Riaffermando la posizione di Ankara, ha affermato: «Pur continuando a sostenere l'indipendenza, la sovranità e l'integrità territoriale dell'Ucraina, Türkiye ha costantemente sostenuto una soluzione negoziata. Fin dall'inizio del conflitto, Türkiye ha assunto un ruolo di primo piano negli sforzi diplomatici internazionali volti a garantire una pace giusta e sostenibile in Ucraina.»
«Per conseguire questo obiettivo, abbiamo mantenuto contatti ravvicinati sia con l'Ucraina sia con la Russia per sviluppare percorsi verso una soluzione diplomatica», ha detto.
«Non ci sono perdenti nella pace»
Sottolineando gli sforzi di mediazione di Türkiye, Yildiz ha ricordato i colloqui tenutisi ad Antalya e Istanbul nelle fasi iniziali della guerra.
«Lo scorso anno, Türkiye ha ospitato tre tornate di colloqui tecnici diretti tra le parti in guerra a Istanbul. I colloqui di Istanbul hanno rappresentato una pietra angolare per la costruzione di fiducia, consentendo l'avvio del processo sulle questioni umanitarie e rendendo possibile il dialogo», ha aggiunto.
Accogliendo con favore il rinnovato impegno, Yildiz ha detto: «Accogliamo con favore la ripresa dei colloqui diretti tra Russia e Ucraina, così come i più recenti sforzi guidati dagli Stati Uniti per promuovere la diplomazia e porre fine alla guerra. Il rinnovato slancio diplomatico ha alimentato le speranze per una soluzione negoziata.»
«Detto questo, rimangono questioni significative irrisolte.

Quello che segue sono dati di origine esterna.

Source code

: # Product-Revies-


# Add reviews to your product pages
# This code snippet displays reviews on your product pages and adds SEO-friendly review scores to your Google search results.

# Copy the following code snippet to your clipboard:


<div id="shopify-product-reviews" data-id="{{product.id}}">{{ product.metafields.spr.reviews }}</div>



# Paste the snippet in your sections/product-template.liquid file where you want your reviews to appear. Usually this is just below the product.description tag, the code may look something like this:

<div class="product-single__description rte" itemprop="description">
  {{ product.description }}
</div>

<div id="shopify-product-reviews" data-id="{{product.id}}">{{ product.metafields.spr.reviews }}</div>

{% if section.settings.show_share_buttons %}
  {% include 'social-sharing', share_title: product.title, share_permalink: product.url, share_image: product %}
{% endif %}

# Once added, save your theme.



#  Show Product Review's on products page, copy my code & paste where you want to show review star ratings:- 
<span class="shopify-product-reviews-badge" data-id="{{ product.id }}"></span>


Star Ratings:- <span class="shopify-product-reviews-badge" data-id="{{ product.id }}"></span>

Solo con un forte impegno per una risoluzione pacifica e la consapevolezza che non ci sono perdenti nella pace si può raggiungere una soluzione negoziata», ha aggiunto.
Esprimendo la speranza che gli sforzi diplomatici conducano a una pace duratura e giusta in Ucraina, Yildiz ha detto: «Desidero esprimere la mia sincera speranza che il prossimo anno non segni un altro anno di guerra, ma l'anniversario della pace.»